[Collected data entries]
= = =
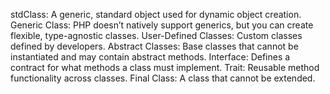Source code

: stdClass: A generic, standard object used for dynamic object creation.
Generic Class: PHP doesn’t natively support generics, but you can create flexible, type-agnostic classes.
User-Defined Classes: Custom classes defined by developers.
Abstract Classes: Base classes that cannot be instantiated and may contain abstract methods.
Interface: Defines a contract for what methods a class must implement.
Trait: Reusable method functionality across classes.
Final Class: A class that cannot be extended.
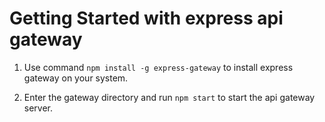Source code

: # Getting Started with express api gateway

1. Use command `npm install -g express-gateway` to install express gateway on your system. 

2. Enter the gateway directory and run `npm start` to start the api gateway server. 
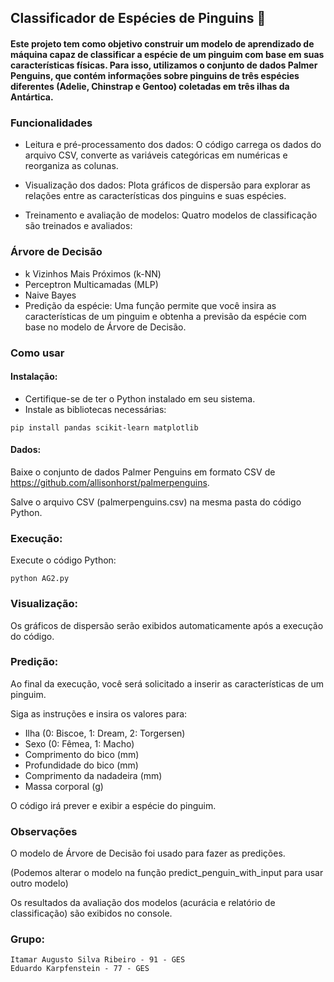 ## Classificador de Espécies de Pinguins 🐧

#### Este projeto tem como objetivo construir um modelo de aprendizado de máquina capaz de classificar a espécie de um pinguim com base em suas características físicas. Para isso, utilizamos o conjunto de dados Palmer Penguins, que contém informações sobre pinguins de três espécies diferentes (Adelie, Chinstrap e Gentoo) coletadas em três ilhas da Antártica.

### Funcionalidades
- Leitura e pré-processamento dos dados: O código carrega os dados do arquivo CSV, converte as variáveis categóricas em numéricas e reorganiza as colunas.

- Visualização dos dados: Plota gráficos de dispersão para explorar as relações entre as características dos pinguins e suas espécies.

- Treinamento e avaliação de modelos: Quatro modelos de classificação são treinados e avaliados:

### Árvore de Decisão
- k Vizinhos Mais Próximos (k-NN)
- Perceptron Multicamadas (MLP)
- Naive Bayes
- Predição da espécie: Uma função permite que você insira as características de um pinguim e obtenha a previsão da espécie com base no modelo de Árvore de Decisão.

### Como usar

#### Instalação:

- Certifique-se de ter o Python instalado em seu sistema.
- Instale as bibliotecas necessárias:

``
pip install pandas scikit-learn matplotlib
``

#### Dados:

Baixe o conjunto de dados Palmer Penguins em formato CSV de https://github.com/allisonhorst/palmerpenguins.

Salve o arquivo CSV (palmerpenguins.csv) na mesma pasta do código Python.

### Execução:

Execute o código Python:

``
python AG2.py
``


### Visualização:

Os gráficos de dispersão serão exibidos automaticamente após a execução do código.


### Predição:

Ao final da execução, você será solicitado a inserir as características de um pinguim.

Siga as instruções e insira os valores para:

- Ilha (0: Biscoe, 1: Dream, 2: Torgersen)
- Sexo (0: Fêmea, 1: Macho)
- Comprimento do bico (mm)
- Profundidade do bico (mm)
- Comprimento da nadadeira (mm)
- Massa corporal (g)

O código irá prever e exibir a espécie do pinguim.


### Observações
O modelo de Árvore de Decisão foi usado para fazer as predições. 

(Podemos alterar o modelo na função predict_penguin_with_input para usar outro modelo)

Os resultados da avaliação dos modelos (acurácia e relatório de classificação) são exibidos no console.

### Grupo:

    Itamar Augusto Silva Ribeiro - 91 - GES
    Eduardo Karpfenstein - 77 - GES
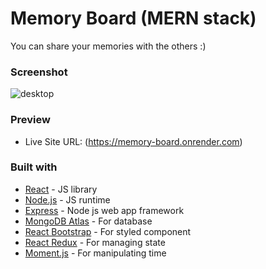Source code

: # Memory Board (MERN stack)
You can share your memories with the others :)

### Screenshot

![desktop](https://github.com/jake5007/pj_memory_board/assets/44399233/b4907298-428a-4e66-a510-27c3da726e49)

### Preview

- Live Site URL: (https://memory-board.onrender.com)

### Built with

- [React](https://reactjs.org/) - JS library
- [Node.js](https://nodejs.org/) - JS runtime
- [Express](https://expressjs.com/) - Node js web app framework
- [MongoDB Atlas](https://www.mongodb.com/atlas/database) - For database
- [React Bootstrap](https://react-bootstrap.netlify.app/) - For styled component
- [React Redux](https://react-redux.js.org/) - For managing state
- [Moment.js](https://momentjs.com/) - For manipulating time


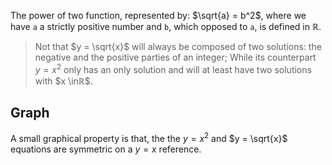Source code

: The power of two function, represented by: $\sqrt{a} = b^2$, where we have ``a`` a strictly positive number and ``b``, which opposed to ``a``, is defined in ℝ.

> Not that $y = \sqrt{x}$ will always be composed of two solutions: the negative and the positive parties of an integer; While its counterpart  $y = x^2$ only has an only solution and will at least have two solutions with $x \inℝ$.

## Graph
A small graphical property is that, the the $y = x^2$ and $y = \sqrt{x}$ equations are symmetric on a  $y = x$ reference.

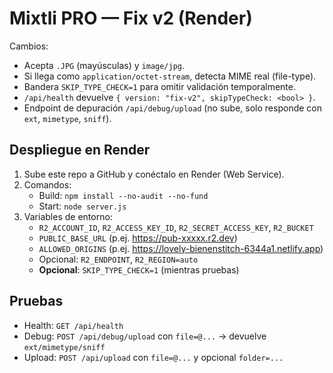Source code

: 
Mixtli PRO — Fix v2 (Render)
=============================

Cambios:
- Acepta `.JPG` (mayúsculas) y `image/jpg`.
- Si llega como `application/octet-stream`, detecta MIME real (file-type).
- Bandera `SKIP_TYPE_CHECK=1` para omitir validación temporalmente.
- `/api/health` devuelve `{ version: "fix-v2", skipTypeCheck: <bool> }`.
- Endpoint de depuración `/api/debug/upload` (no sube, solo responde con `ext`, `mimetype`, `sniff`).

Despliegue en Render
--------------------
1) Sube este repo a GitHub y conéctalo en Render (Web Service).
2) Comandos:
   - Build: `npm install --no-audit --no-fund`
   - Start: `node server.js`
3) Variables de entorno:
   - `R2_ACCOUNT_ID`, `R2_ACCESS_KEY_ID`, `R2_SECRET_ACCESS_KEY`, `R2_BUCKET`
   - `PUBLIC_BASE_URL` (p.ej. https://pub-xxxxx.r2.dev)
   - `ALLOWED_ORIGINS` (p.ej. https://lovely-bienenstitch-6344a1.netlify.app)
   - Opcional: `R2_ENDPOINT`, `R2_REGION=auto`
   - **Opcional**: `SKIP_TYPE_CHECK=1` (mientras pruebas)

Pruebas
-------
- Health: `GET /api/health`
- Debug:  `POST /api/debug/upload` con `file=@...` → devuelve `ext/mimetype/sniff`
- Upload: `POST /api/upload` con `file=@...` y opcional `folder=...`
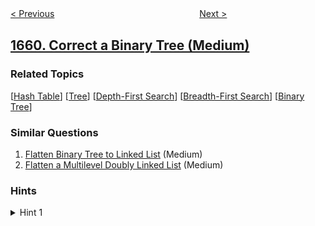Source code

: <!--|This file generated by command(leetcode description); DO NOT EDIT.    |-->
<!--+----------------------------------------------------------------------+-->
<!--|@author    openset <openset.wang@gmail.com>                           |-->
<!--|@link      https://github.com/openset                                 |-->
<!--|@home      https://github.com/openset/leetcode                        |-->
<!--+----------------------------------------------------------------------+-->

[< Previous](../maximize-grid-happiness "Maximize Grid Happiness")
　　　　　　　　　　　　　　　　
[Next >](../average-time-of-process-per-machine "Average Time of Process per Machine")

## [1660. Correct a Binary Tree (Medium)](https://leetcode.com/problems/correct-a-binary-tree "纠正二叉树")



### Related Topics
  [[Hash Table](../../tag/hash-table/README.md)]
  [[Tree](../../tag/tree/README.md)]
  [[Depth-First Search](../../tag/depth-first-search/README.md)]
  [[Breadth-First Search](../../tag/breadth-first-search/README.md)]
  [[Binary Tree](../../tag/binary-tree/README.md)]

### Similar Questions
  1. [Flatten Binary Tree to Linked List](../flatten-binary-tree-to-linked-list) (Medium)
  1. [Flatten a Multilevel Doubly Linked List](../flatten-a-multilevel-doubly-linked-list) (Medium)

### Hints
<details>
<summary>Hint 1</summary>
If you traverse the tree from right to left, the invalid node will point to a node that has already been visited.
</details>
= = =
- _YOUR GOAL_:
Except for pictures, copy the records above exactly.

- _SOLUTION FOR THIS EXERCISE_:
Source code

: stdClass: A generic, standard object used for dynamic object creation.
Generic Class: PHP doesn’t natively support generics, but you can create flexible, type-agnostic classes.
User-Defined Classes: Custom classes defined by developers.
Abstract Classes: Base classes that cannot be instantiated and may contain abstract methods.
Interface: Defines a contract for what methods a class must implement.
Trait: Reusable method functionality across classes.
Final Class: A class that cannot be extended.
Source code

: # Getting Started with express api gateway

1. Use command `npm install -g express-gateway` to install express gateway on your system. 

2. Enter the gateway directory and run `npm start` to start the api gateway server. 
 ## Classificador de Espécies de Pinguins 🐧

#### Este projeto tem como objetivo construir um modelo de aprendizado de máquina capaz de classificar a espécie de um pinguim com base em suas características físicas. Para isso, utilizamos o conjunto de dados Palmer Penguins, que contém informações sobre pinguins de três espécies diferentes (Adelie, Chinstrap e Gentoo) coletadas em três ilhas da Antártica.

### Funcionalidades
- Leitura e pré-processamento dos dados: O código carrega os dados do arquivo CSV, converte as variáveis categóricas em numéricas e reorganiza as colunas.

- Visualização dos dados: Plota gráficos de dispersão para explorar as relações entre as características dos pinguins e suas espécies.

- Treinamento e avaliação de modelos: Quatro modelos de classificação são treinados e avaliados:

### Árvore de Decisão
- k Vizinhos Mais Próximos (k-NN)
- Perceptron Multicamadas (MLP)
- Naive Bayes
- Predição da espécie: Uma função permite que você insira as características de um pinguim e obtenha a previsão da espécie com base no modelo de Árvore de Decisão.

### Como usar

#### Instalação:

- Certifique-se de ter o Python instalado em seu sistema.
- Instale as bibliotecas necessárias:

``
pip install pandas scikit-learn matplotlib
``

#### Dados:

Baixe o conjunto de dados Palmer Penguins em formato CSV de https://github.com/allisonhorst/palmerpenguins.

Salve o arquivo CSV (palmerpenguins.csv) na mesma pasta do código Python.

### Execução:

Execute o código Python:

``
python AG2.py
``


### Visualização:

Os gráficos de dispersão serão exibidos automaticamente após a execução do código.


### Predição:

Ao final da execução, você será solicitado a inserir as características de um pinguim.

Siga as instruções e insira os valores para:

- Ilha (0: Biscoe, 1: Dream, 2: Torgersen)
- Sexo (0: Fêmea, 1: Macho)
- Comprimento do bico (mm)
- Profundidade do bico (mm)
- Comprimento da nadadeira (mm)
- Massa corporal (g)

O código irá prever e exibir a espécie do pinguim.


### Observações
O modelo de Árvore de Decisão foi usado para fazer as predições. 

(Podemos alterar o modelo na função predict_penguin_with_input para usar outro modelo)

Os resultados da avaliação dos modelos (acurácia e relatório de classificação) são exibidos no console.

### Grupo:

    Itamar Augusto Silva Ribeiro - 91 - GES
    Eduardo Karpfenstein - 77 - GES
Source code

: # Memory Board (MERN stack)
You can share your memories with the others :)

### Screenshot

![desktop](https://github.com/jake5007/pj_memory_board/assets/44399233/b4907298-428a-4e66-a510-27c3da726e49)

### Preview

- Live Site URL: (https://memory-board.onrender.com)

### Built with

- [React](https://reactjs.org/) - JS library
- [Node.js](https://nodejs.org/) - JS runtime
- [Express](https://expressjs.com/) - Node js web app framework
- [MongoDB Atlas](https://www.mongodb.com/atlas/database) - For database
- [React Bootstrap](https://react-bootstrap.netlify.app/) - For styled component
- [React Redux](https://react-redux.js.org/) - For managing state
- [Moment.js](https://momentjs.com/) - For manipulating time


Source code

: The power of two function, represented by: $\sqrt{a} = b^2$, where we have ``a`` a strictly positive number and ``b``, which opposed to ``a``, is defined in ℝ.

> Not that $y = \sqrt{x}$ will always be composed of two solutions: the negative and the positive parties of an integer; While its counterpart  $y = x^2$ only has an only solution and will at least have two solutions with $x \inℝ$.

## Graph
A small graphical property is that, the the $y = x^2$ and $y = \sqrt{x}$ equations are symmetric on a  $y = x$ reference.

Source code

: 
Mixtli PRO — Fix v2 (Render)
=============================

Cambios:
- Acepta `.JPG` (mayúsculas) y `image/jpg`.
- Si llega como `application/octet-stream`, detecta MIME real (file-type).
- Bandera `SKIP_TYPE_CHECK=1` para omitir validación temporalmente.
- `/api/health` devuelve `{ version: "fix-v2", skipTypeCheck: <bool> }`.
- Endpoint de depuración `/api/debug/upload` (no sube, solo responde con `ext`, `mimetype`, `sniff`).

Despliegue en Render
--------------------
1) Sube este repo a GitHub y conéctalo en Render (Web Service).
2) Comandos:
   - Build: `npm install --no-audit --no-fund`
   - Start: `node server.js`
3) Variables de entorno:
   - `R2_ACCOUNT_ID`, `R2_ACCESS_KEY_ID`, `R2_SECRET_ACCESS_KEY`, `R2_BUCKET`
   - `PUBLIC_BASE_URL` (p.ej. https://pub-xxxxx.r2.dev)
   - `ALLOWED_ORIGINS` (p.ej. https://lovely-bienenstitch-6344a1.netlify.app)
   - Opcional: `R2_ENDPOINT`, `R2_REGION=auto`
   - **Opcional**: `SKIP_TYPE_CHECK=1` (mientras pruebas)

Pruebas
-------
- Health: `GET /api/health`
- Debug:  `POST /api/debug/upload` con `file=@...` → devuelve `ext/mimetype/sniff`
- Upload: `POST /api/upload` con `file=@...` y opcional `folder=...`
Source code

: <!--|This file generated by command(leetcode description); DO NOT EDIT.    |-->
<!--+----------------------------------------------------------------------+-->
<!--|@author    openset <openset.wang@gmail.com>                           |-->
<!--|@link      https://github.com/openset                                 |-->
<!--|@home      https://github.com/openset/leetcode                        |-->
<!--+----------------------------------------------------------------------+-->

[< Previous](../maximize-grid-happiness "Maximize Grid Happiness")
　　　　　　　　　　　　　　　　
[Next >](../average-time-of-process-per-machine "Average Time of Process per Machine")

## [1660. Correct a Binary Tree (Medium)](https://leetcode.com/problems/correct-a-binary-tree "纠正二叉树")



### Related Topics
  [[Hash Table](../../tag/hash-table/README.md)]
  [[Tree](../../tag/tree/README.md)]
  [[Depth-First Search](../../tag/depth-first-search/README.md)]
  [[Breadth-First Search](../../tag/breadth-first-search/README.md)]
  [[Binary Tree](../../tag/binary-tree/README.md)]

### Similar Questions
  1. [Flatten Binary Tree to Linked List](../flatten-binary-tree-to-linked-list) (Medium)
  1. [Flatten a Multilevel Doubly Linked List](../flatten-a-multilevel-doubly-linked-list) (Medium)

### Hints
<details>
<summary>Hint 1</summary>
If you traverse the tree from right to left, the invalid node will point to a node that has already been visited.
</details>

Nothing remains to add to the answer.